The predictors always correspond to one of the parameters of the distribution, after applying the link function. Here, the main parameter (i.e. the one assumed unles you do “distributional regression”) is mu and the default link (as shown at http://paul-buerkner.github.io/brms/reference/brmsfamily.html) is identity. I.e. the predictors are for the mean of the logarithm. Generally not all families have their mean predicted, but it is always some measure of central tendency.

Does that answer your question?

Thanks!

So what happens if (Y - ndt) is <= 0? I’m going for a deeper understanding of the underlying mechanisms here.

Further, does the shift parameter ndt inform us about the change in the mean of the distribution on the scale of the response? I’m thinking about using a distributional model where the shift parameter is a function of various predictors. I am wondering what the interpretation would be for parameters on the predictors which contribute to the ndt.

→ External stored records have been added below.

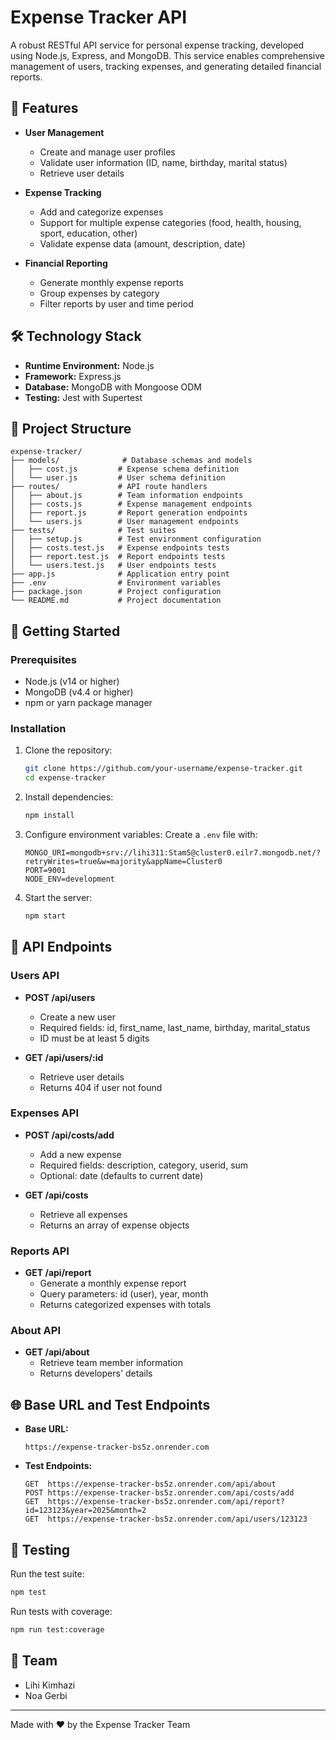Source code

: # Expense Tracker API

A robust RESTful API service for personal expense tracking, developed using Node.js, Express, and MongoDB. This service enables comprehensive management of users, tracking expenses, and generating detailed financial reports.

## 🚀 Features

- **User Management**
  - Create and manage user profiles
  - Validate user information (ID, name, birthday, marital status)
  - Retrieve user details

- **Expense Tracking**
  - Add and categorize expenses
  - Support for multiple expense categories (food, health, housing, sport, education, other)
  - Validate expense data (amount, description, date)

- **Financial Reporting**
  - Generate monthly expense reports
  - Group expenses by category
  - Filter reports by user and time period

## 🛠️ Technology Stack

- **Runtime Environment:** Node.js
- **Framework:** Express.js
- **Database:** MongoDB with Mongoose ODM
- **Testing:** Jest with Supertest

## 📁 Project Structure

```plaintext
expense-tracker/
├── models/              # Database schemas and models
│   ├── cost.js         # Expense schema definition
│   └── user.js         # User schema definition
├── routes/             # API route handlers
│   ├── about.js        # Team information endpoints
│   ├── costs.js        # Expense management endpoints
│   ├── report.js       # Report generation endpoints
│   └── users.js        # User management endpoints
├── tests/              # Test suites
│   ├── setup.js        # Test environment configuration
│   ├── costs.test.js   # Expense endpoints tests
│   ├── report.test.js  # Report endpoints tests
│   └── users.test.js   # User endpoints tests
├── app.js              # Application entry point
├── .env                # Environment variables
├── package.json        # Project configuration
└── README.md           # Project documentation
```

## 🚦 Getting Started

### Prerequisites

- Node.js (v14 or higher)
- MongoDB (v4.4 or higher)
- npm or yarn package manager

### Installation

1. Clone the repository:
   ```bash
   git clone https://github.com/your-username/expense-tracker.git
   cd expense-tracker
   ```

2. Install dependencies:
   ```bash
   npm install
   ```

3. Configure environment variables:
   Create a `.env` file with:
   ```env
   MONGO_URI=mongodb+srv://lihi311:Stam5@cluster0.eilr7.mongodb.net/?retryWrites=true&w=majority&appName=Cluster0
   PORT=9001
   NODE_ENV=development
   ```

4. Start the server:
   ```bash
   npm start
   ```

## 📡 API Endpoints

### Users API
- **POST /api/users**
  - Create a new user
  - Required fields: id, first_name, last_name, birthday, marital_status
  - ID must be at least 5 digits

- **GET /api/users/:id**
  - Retrieve user details
  - Returns 404 if user not found

### Expenses API
- **POST /api/costs/add**
  - Add a new expense
  - Required fields: description, category, userid, sum
  - Optional: date (defaults to current date)

- **GET /api/costs**
  - Retrieve all expenses
  - Returns an array of expense objects

### Reports API
- **GET /api/report**
  - Generate a monthly expense report
  - Query parameters: id (user), year, month
  - Returns categorized expenses with totals

### About API
- **GET /api/about**
  - Retrieve team member information
  - Returns developers' details

## 🌐 Base URL and Test Endpoints

- **Base URL:**
  ```
  https://expense-tracker-bs5z.onrender.com
  ```
- **Test Endpoints:**
  ```
  GET  https://expense-tracker-bs5z.onrender.com/api/about
  POST https://expense-tracker-bs5z.onrender.com/api/costs/add
  GET  https://expense-tracker-bs5z.onrender.com/api/report?id=123123&year=2025&month=2
  GET  https://expense-tracker-bs5z.onrender.com/api/users/123123
  ```

## 🧪 Testing

Run the test suite:
```bash
npm test
```

Run tests with coverage:
```bash
npm run test:coverage
```

## 👥 Team

- Lihi Kimhazi
- Noa Gerbi

---

Made with ❤️ by the Expense Tracker Team

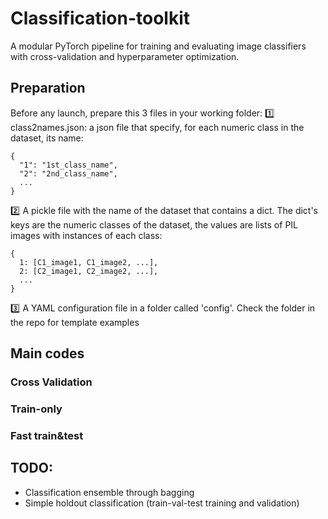 # Classification-toolkit
A modular PyTorch pipeline for training and evaluating image classifiers with cross-validation and hyperparameter optimization.

## Preparation 
Before any launch, prepare this 3 files in your working folder:
:one: class2names.json: a json file that specify, for each numeric class in the dataset, its name:
```
{
  "1": "1st_class_name",
  "2": "2nd_class_name",
  ...
}
```
:two: A pickle file with the name of the dataset that contains a dict. The dict's keys are the numeric classes of the dataset, the values are lists of PIL images with instances of each class:
```
{
  1: [C1_image1, C1_image2, ...],
  2: [C2_image1, C2_image2, ...],
  ...
}
```
:three: A YAML configuration file in a folder called 'config'. Check the folder in the repo for template examples

## Main codes
### Cross Validation
### Train-only
### Fast train&test


## TODO:
- Classification ensemble through bagging
- Simple holdout classification (train-val-test training and validation)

Sorry for dropping the ball on this for a while.

Then the density is 0, the log density is negative infinity and you get an error in sampling. I am a bit surprised brms doesn’t enforce this constraint, but by inspecting the generated Stan code (via make_stancode - a good way to check what the model is actually doing) it clearly doesn’t, so I would expect errors in sampling if the data do not inform the ndt well enough to avoid bumping into this boundary.

I am not sure I can answer this very productively: by default the predictors are for the log of the ndt parameter. So the parameters represent the change in log(ndt).

Does that make sense?

Brms does not enforce the upper boundary because then every ndt prediction would have to be smaller than the smallest y which may not be a reasonable assumption. Hence the current approach in the absence of me coming up with a better one yet. I do the same for the Wiener() family which may lead to the same problems there unfortunately.